- Born: March 4, 1969 (age 57) Bristol, Connecticut, U.S.
- Education: St. Bonaventure University
- Occupations: Sports reporter, columnist
- Years active: 1986–2024
- Awards: NSMA National Sportswriter of the Year (2017, 2018, 2019)
- Coaching career

Current position
- Title: General manager
- Team: St. Bonaventure
- Conference: A-10

Administrative career (AD unless noted)
- 2024–present: St. Bonaventure (GM)

= Adrian Wojnarowski =

American sportswriter (born 1969)

Adrian Wojnarowski (/wɜːrdʒˈnaʊski/ ; born March 4, 1969), nicknamed Woj (/woʊdʒ/ ), is an American basketball executive and former sports columnist and reporter. During his years as an NBA insider for ESPN and Yahoo! Sports, he became one of the NBA's preeminent reporters. Wojnarowski is largely credited with ushering in an era of Twitter-driven, breaking news-focused NBA reporting, in which top reporters are NBA celebrities in their own right. He retired from reporting in 2024 and is currently the general manager of the St. Bonaventure Bonnies men's basketball team.

==Personal life==
Wojnarowski was born in Bristol, Connecticut, on March 4, 1969. His parents were Polish immigrants. He graduated from Bristol Central High School in 1987 and from St. Bonaventure University in Allegany, New York, in 1991. He was named St. Bonaventure's alumnus of the year in 2019, and received an honorary doctorate from the university in 2022.

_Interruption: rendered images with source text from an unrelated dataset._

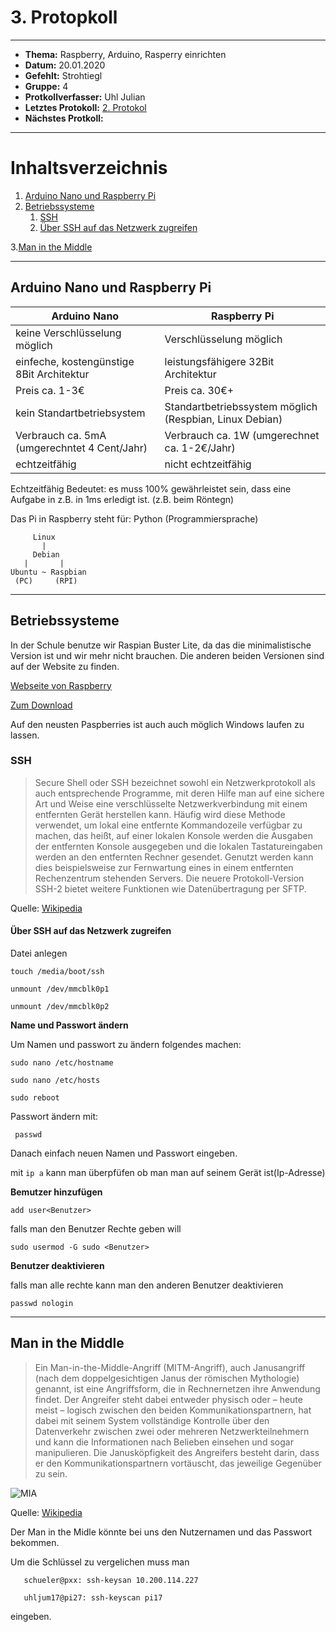 # 3. Protopkoll

------------------------------

* **Thema:** Raspberry, Arduino, Rasperry einrichten
* **Datum:** 20.01.2020
* **Gefehlt:** Strohtiegl
* **Gruppe:** 4
* **Protkollverfasser:** Uhl Julian
* **Letztes Protokoll:** [2. Protokol](https://github.com/HTLMechatronics/m17-3ahme-la1-sx/blob/uhljum17/uhljum17/protokolle/protkoll_2019-10-14_uhljum17.md)
* **Nächstes Protkoll:**

------------------------------

# Inhaltsverzeichnis
  1. [Arduino Nano und Raspberry Pi](Arduino-Nano-und-Raspberry-Pi)
  2. [Betriebssysteme](Betriebssysteme)
      1. [SSH](SSH)
      2. [Über SSH auf das Netzwerk zugreifen](Über-SSH-auf-das-Netzwerk-zugreifen)
      
  3.[Man in the Middle](Man-in-the-Middle)
      

------------------------------
## Arduino Nano und Raspberry Pi

  Arduino Nano                                | Raspberry Pi
  --------------------------------------------|-----------------------------------------
  keine Verschlüsselung möglich               | Verschlüsselung möglich
  einfeche, kostengünstige 8Bit Architektur   | leistungsfähigere 32Bit Architektur
  Preis ca. 1-3€                              | Preis ca. 30€+
  kein Standartbetriebsystem                  | Standartbetriebssystem möglich (Respbian, Linux Debian)
  Verbrauch ca. 5mA (umgerechntet 4 Cent/Jahr)| Verbrauch ca. 1W (umgerechnet ca. 1-2€/Jahr)
  echtzeitfähig                               | nicht echtzeitfähig 
  
  Echtzeitfähig Bedeutet: es muss 100% gewährleistet sein, dass eine Aufgabe in z.B. in 1ms erledigt ist. (z.B. beim Röntegn)
  
  Das Pi in Raspberry steht für: Python (Programmiersprache)
  
         Linux 
           |
         Debian
       |       |
    Ubuntu ~ Raspbian
     (PC)     (RPI)
 
--------------------------------------

## Betriebssysteme

  In der Schule benutze wir Raspian Buster Lite, da das die minimalistische Version ist und wir mehr nicht brauchen. Die anderen beiden     Versionen sind auf der Website zu finden.

[Webseite von Raspberry](https://www.raspberrypi.org) 

[Zum Download](https://www.raspberrypi.org/downloads)

Auf den neusten Paspberries ist auch auch möglich Windows laufen zu lassen.

### SSH

>Secure Shell oder SSH bezeichnet sowohl ein Netzwerkprotokoll als auch entsprechende Programme, mit deren Hilfe man auf eine sichere Art und Weise eine verschlüsselte Netzwerkverbindung mit einem entfernten Gerät herstellen kann. Häufig wird diese Methode verwendet, um lokal eine entfernte Kommandozeile verfügbar zu machen, das heißt, auf einer lokalen Konsole werden die Ausgaben der entfernten Konsole ausgegeben und die lokalen Tastatureingaben werden an den entfernten Rechner gesendet. Genutzt werden kann dies beispielsweise zur Fernwartung eines in einem entfernten Rechenzentrum stehenden Servers. Die neuere Protokoll-Version SSH-2 bietet weitere Funktionen wie Datenübertragung per SFTP. 

Quelle: [Wikipedia](https://de.wikipedia.org/wiki/Secure_Shell)

#### Über SSH auf das Netzwerk zugreifen
 
 Datei anlegen
   
    touch /media/boot/ssh
    
    unmount /dev/mmcblk0p1
    
    unmount /dev/mmcblk0p2
    

**Name und Passwort ändern**

Um Namen und passwort zu ändern folgendes machen:

    sudo nano /etc/hostname

    sudo nano /etc/hosts

    sudo reboot
    
Passwort ändern mit:

     passwd

Danach einfach neuen Namen und Passwort eingeben.

mit `ip a` kann man überpfüfen ob man man auf seinem Gerät ist(Ip-Adresse)


**Bemutzer hinzufügen**

    add user<Benutzer>
    
 falls man den Benutzer Rechte geben will
 
    sudo usermod -G sudo <Benutzer>

**Benutzer deaktivieren**

falls man alle rechte kann man den anderen Benutzer deaktivieren

    passwd nologin

-----------------------------

## Man in the Middle

>Ein Man-in-the-Middle-Angriff (MITM-Angriff), auch Janusangriff (nach dem doppelgesichtigen Janus der römischen Mythologie) genannt,    ist eine Angriffsform, die in Rechnernetzen ihre Anwendung findet. Der Angreifer steht dabei entweder physisch oder – heute meist –   logisch zwischen den beiden Kommunikationspartnern, hat dabei mit seinem System vollständige Kontrolle über den Datenverkehr zwischen zwei oder mehreren Netzwerkteilnehmern und kann die Informationen nach Belieben einsehen und sogar manipulieren. Die Janusköpfigkeit des Angreifers besteht darin, dass er den Kommunikationspartnern vortäuscht, das jeweilige Gegenüber zu sein. 


  ![MIA](http://wiki.cas.mcmaster.ca/images/3/38/Man_in_the_Middle.jpg)

Quelle: [Wikipedia](https://de.wikipedia.org/wiki/Man-in-the-Middle-Angriff)

Der Man in the Midle könnte bei uns den Nutzernamen und das Passwort bekommen.

Um die Schlüssel zu vergelichen muss man

       schueler@pxx: ssh-keysan 10.200.114.227
       
       uhljum17@pi27: ssh-keyscan pi17
       
       
eingeben.
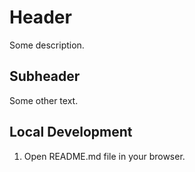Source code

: # Header

Some description.

## Subheader

Some other text.

## Local Development

1. Open README.md file in your browser.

Wojnarowski currently lives in Glen Rock, New Jersey with his wife, Amy, and their two children, Ben and Annie. He met Amy, who graduated from St. Bonaventure in 1992, through the college newspaper.

In December 2024, Wojnarowski revealed that he was diagnosed with prostate cancer in March of the same year.

==Journalism career==
Wojnarowski began his career working for the Hartford Courant starting as a high school senior and continuing during college holidays. During his time in college, he interned at the Olean Times Herald in 1989, where the sports department put him to use writing highly critical pieces of St. Bonaventure's basketball team. After graduating from college, he wrote for some smaller papers before becoming a columnist for the Fresno Bee in 1995.

In 1997, he began to work for The Record in New Jersey. As a result of his work with The Record, he was named "Columnist of the Year" in 1997 and in 2002 by the Associated Press Sports Editors. During that time, he also contributed regularly to ESPN.com. In 2006, he published a New York Times best-seller: The Miracle of St. Anthony: A Season with Coach Bob Hurley and Basketball's Most Improbable Dynasty. On June 20, 2019, Wojnarowski was awarded the inaugural Tony Kubek Award for Media Excellence by the National Polish-American Sports Hall of Fame in Michigan.

===Yahoo! Sports===
In 2007, Wojnarowski left The Record and joined Yahoo! Sports full-time. In March 2009, he and Dan Wetzel wrote a story tying the Connecticut Huskies men's basketball program to several recruiting violations. In 2010 the New York Post reported that Wojnarowski was being sued by the Penguin Group for failing to meet a deadline for a book covering the life of coach Jim Valvano. Wojnarowski responded that the problem was "a miscommunication between my agent and me" and said that he would be returning the money to Penguin Books.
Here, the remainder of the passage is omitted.